**How to complete this task:**
Present the count of lines in the entries below that hold "curved", and present nothing else.

____________________

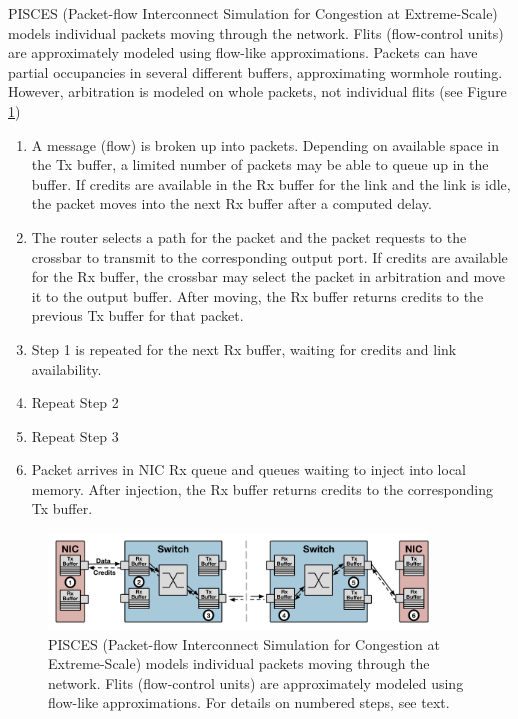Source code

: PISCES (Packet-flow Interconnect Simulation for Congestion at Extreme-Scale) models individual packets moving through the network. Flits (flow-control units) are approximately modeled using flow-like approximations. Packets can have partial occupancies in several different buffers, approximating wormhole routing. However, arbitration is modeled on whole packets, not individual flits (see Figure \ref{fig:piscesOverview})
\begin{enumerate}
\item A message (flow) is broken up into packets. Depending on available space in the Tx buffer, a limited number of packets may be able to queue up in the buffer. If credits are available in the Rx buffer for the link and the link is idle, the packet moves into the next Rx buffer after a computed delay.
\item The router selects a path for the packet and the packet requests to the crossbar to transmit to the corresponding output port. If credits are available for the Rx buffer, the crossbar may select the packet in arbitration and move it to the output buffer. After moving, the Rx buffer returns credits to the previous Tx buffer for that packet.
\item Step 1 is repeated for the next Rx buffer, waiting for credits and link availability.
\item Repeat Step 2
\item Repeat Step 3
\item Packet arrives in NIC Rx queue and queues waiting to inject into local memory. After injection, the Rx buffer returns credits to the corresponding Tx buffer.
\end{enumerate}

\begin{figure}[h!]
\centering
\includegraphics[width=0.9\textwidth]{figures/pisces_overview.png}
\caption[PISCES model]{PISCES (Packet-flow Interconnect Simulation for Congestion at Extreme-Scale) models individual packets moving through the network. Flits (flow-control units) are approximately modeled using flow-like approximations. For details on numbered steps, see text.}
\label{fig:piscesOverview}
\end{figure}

____________________

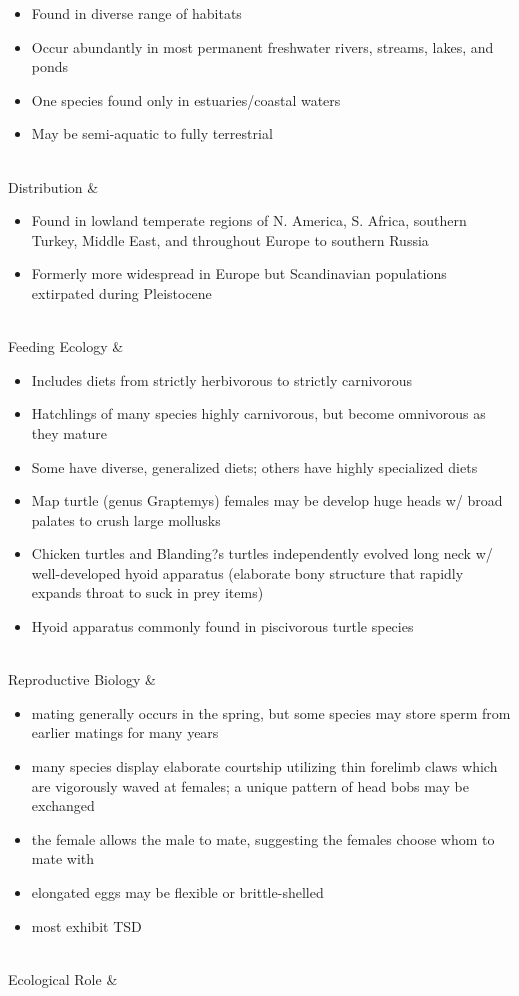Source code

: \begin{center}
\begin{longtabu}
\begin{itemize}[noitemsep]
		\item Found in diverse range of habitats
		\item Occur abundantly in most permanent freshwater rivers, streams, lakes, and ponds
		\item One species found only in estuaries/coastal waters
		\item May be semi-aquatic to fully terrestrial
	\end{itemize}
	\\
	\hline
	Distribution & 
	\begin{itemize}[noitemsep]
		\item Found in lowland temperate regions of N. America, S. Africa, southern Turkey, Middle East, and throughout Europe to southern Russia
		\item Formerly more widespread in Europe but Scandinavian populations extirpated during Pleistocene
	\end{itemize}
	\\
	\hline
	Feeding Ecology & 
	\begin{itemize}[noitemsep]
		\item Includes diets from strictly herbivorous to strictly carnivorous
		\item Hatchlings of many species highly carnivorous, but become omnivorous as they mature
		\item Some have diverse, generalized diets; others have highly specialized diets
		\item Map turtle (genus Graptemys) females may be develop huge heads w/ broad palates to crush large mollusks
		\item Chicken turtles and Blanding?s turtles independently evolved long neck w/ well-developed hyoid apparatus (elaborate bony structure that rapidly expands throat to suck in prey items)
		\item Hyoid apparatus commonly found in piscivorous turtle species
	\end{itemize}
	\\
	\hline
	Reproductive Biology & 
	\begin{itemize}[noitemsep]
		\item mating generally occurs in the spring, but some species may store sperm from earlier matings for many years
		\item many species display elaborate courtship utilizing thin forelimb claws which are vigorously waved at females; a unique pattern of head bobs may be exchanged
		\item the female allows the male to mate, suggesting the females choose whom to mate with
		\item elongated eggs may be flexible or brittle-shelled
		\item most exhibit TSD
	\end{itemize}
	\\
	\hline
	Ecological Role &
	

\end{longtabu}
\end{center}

____________________

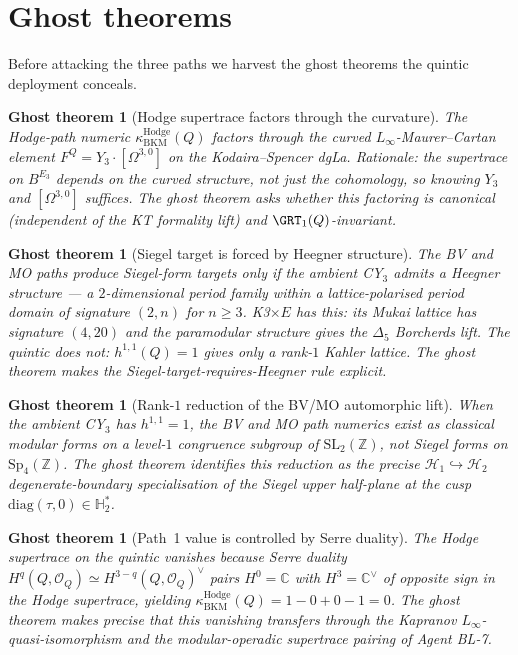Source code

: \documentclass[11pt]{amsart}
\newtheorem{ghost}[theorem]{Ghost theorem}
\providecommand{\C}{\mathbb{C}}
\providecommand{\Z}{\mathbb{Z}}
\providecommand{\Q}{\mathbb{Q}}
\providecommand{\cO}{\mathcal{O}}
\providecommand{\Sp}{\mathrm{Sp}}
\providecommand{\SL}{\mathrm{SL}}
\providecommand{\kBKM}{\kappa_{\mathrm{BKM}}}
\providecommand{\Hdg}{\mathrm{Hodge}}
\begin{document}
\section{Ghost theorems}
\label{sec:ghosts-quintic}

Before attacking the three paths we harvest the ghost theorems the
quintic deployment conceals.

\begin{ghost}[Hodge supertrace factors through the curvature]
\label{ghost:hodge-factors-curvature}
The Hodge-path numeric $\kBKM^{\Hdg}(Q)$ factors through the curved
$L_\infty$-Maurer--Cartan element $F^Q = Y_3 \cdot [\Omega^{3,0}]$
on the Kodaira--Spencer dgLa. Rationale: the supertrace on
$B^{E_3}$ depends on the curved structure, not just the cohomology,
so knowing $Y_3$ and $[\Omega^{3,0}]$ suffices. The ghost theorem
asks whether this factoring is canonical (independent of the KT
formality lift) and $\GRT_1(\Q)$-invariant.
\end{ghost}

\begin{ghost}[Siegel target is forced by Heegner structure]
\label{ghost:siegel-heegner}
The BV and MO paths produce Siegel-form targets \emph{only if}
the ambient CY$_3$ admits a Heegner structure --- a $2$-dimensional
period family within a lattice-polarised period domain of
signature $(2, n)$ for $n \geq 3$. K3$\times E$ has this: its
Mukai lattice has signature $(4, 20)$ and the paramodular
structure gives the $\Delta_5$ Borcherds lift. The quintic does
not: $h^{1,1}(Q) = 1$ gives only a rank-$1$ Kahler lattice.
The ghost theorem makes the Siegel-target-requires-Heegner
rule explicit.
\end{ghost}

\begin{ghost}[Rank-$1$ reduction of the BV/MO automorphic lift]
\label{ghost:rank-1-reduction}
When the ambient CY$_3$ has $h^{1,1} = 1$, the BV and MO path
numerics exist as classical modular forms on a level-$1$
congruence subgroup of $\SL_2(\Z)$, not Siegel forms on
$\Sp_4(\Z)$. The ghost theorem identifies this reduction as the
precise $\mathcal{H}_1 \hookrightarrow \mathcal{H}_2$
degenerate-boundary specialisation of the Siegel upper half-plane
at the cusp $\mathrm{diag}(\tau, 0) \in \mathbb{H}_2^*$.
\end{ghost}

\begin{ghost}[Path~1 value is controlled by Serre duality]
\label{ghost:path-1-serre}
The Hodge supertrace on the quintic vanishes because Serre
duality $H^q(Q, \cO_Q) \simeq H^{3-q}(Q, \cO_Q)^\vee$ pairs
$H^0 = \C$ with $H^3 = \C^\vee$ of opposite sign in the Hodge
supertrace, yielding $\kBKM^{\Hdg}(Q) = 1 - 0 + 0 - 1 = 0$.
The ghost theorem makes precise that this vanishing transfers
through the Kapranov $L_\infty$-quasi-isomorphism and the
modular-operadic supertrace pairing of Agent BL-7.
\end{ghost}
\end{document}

____________________

**Response to this task:**
2